Eu notava apenas suas sombras furtivas, eram todos animais na luta pela sobrevivência, ms alguns tinham mais massa cinzenta que outros. Ou, pelo menos, eram mais bem aquinhoados em selvageria e determinação.
Caminhei com cuidado, sobre as ruínas, alerta para armadilhas e ciladas, ciente dos observadores que poderiam estar emboscados, mas que nunca seriam vistos. Só ao final do percurso foi que me apressei, ansioso em voltar ao calor e ao parco conforto de minha cova, com meu fardo sobre os ombros.
Livrei minhas costas do peso, deixando que a chuva lavasse as manchas de minha pele. Então, estaquei, tenso. Um cheiro estranho me chegou às narinas. Não estava sozinho. Alguém esperava por mim em minha própria caverna.

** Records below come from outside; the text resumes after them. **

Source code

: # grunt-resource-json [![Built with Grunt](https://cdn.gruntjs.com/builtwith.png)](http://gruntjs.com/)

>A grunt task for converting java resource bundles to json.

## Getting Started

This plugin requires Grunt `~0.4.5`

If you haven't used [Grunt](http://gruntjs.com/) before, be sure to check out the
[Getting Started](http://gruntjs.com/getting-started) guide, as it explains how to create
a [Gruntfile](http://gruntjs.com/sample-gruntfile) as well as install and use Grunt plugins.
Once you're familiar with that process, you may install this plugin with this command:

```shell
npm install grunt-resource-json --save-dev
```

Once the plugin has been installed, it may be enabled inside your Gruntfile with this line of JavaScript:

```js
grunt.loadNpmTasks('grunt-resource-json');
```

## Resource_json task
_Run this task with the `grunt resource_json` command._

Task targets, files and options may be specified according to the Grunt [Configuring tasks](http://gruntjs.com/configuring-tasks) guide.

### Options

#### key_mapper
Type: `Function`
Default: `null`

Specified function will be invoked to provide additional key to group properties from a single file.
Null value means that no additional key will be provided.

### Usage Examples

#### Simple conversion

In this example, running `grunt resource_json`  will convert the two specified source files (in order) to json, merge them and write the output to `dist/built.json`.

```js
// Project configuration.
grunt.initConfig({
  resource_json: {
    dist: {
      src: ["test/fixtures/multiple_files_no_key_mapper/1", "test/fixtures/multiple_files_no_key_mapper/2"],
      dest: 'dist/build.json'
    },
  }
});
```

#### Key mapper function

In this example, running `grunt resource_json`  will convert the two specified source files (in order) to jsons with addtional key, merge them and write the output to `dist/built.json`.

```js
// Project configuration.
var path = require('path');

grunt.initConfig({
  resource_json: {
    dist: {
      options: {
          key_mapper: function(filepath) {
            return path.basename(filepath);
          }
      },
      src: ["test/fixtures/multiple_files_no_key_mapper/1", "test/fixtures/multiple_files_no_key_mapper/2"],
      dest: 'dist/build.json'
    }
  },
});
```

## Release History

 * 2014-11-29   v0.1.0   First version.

Quem quer que fosse, era um tolo. Saber disso já me deu algum conforto. Eu tinha a faca, e possuí-la já era uma vantagem sobre qualquer um que pudesse encontrar, naquele lugar e naquele momento. Armas eram raríssimas, além do simples bordão ou de lanças desajeitadas. Havia outras lâminas, claro, mas a minha era a melhor, na sua categoria. Com ela, podia cortar, apunhalar, arremessar com destino certeiro. Com ela, podia estabelecer uma cortina de morte ao meu redor, contra quem quer que se me deparasse. Ossos já esfarinhados, espalhados pelas fendas e por buracos das ruínas eram a evidência de minha habilidade para caçar, para matar.
Aqui, com minha faca, eu era um rei.
Por isso, não tinha medo de quem me esperava, no meu próprio refúgio, para me despojar do que tinha caçado lá fora.
O paradoxal e irônico da situação era que ele estava esperando por alimento, quando, na verdade, ele próprio iria me propiciar um reforço de meu sustento.
A faca ajustou-se automaticamente em minha mão, tão logo entrei na caverna. O fogo brilhava numa luz vermelha, eu iluminava a figura. Ele levantou-se num salto e afastou-se, ponto alguma distância entre nós dois.
Era um homem, e sorri quando ficou de frente para mim. Sorri e apontei-lhe a faca, dando-lhe algum tempo para ver a lâmina com seu gume ainda vermelho de sangue fresco; e para que ele visse também o vermelho ávido de minha boca.
Ele não falou, não se moveu. Apenas esperou por aquilo que, eu sabia, tinha de ser feito. Com toda a certeza, ele iria encolher-se de medo, ajoelhar-se, implorar. Assustado pelo poder visível que eu exibia em minha mão, completamente desperto para seu inevitável e fatal destino.
Mas ele não fez nada disso.
Na sua mão, o homem empunhava um revólver.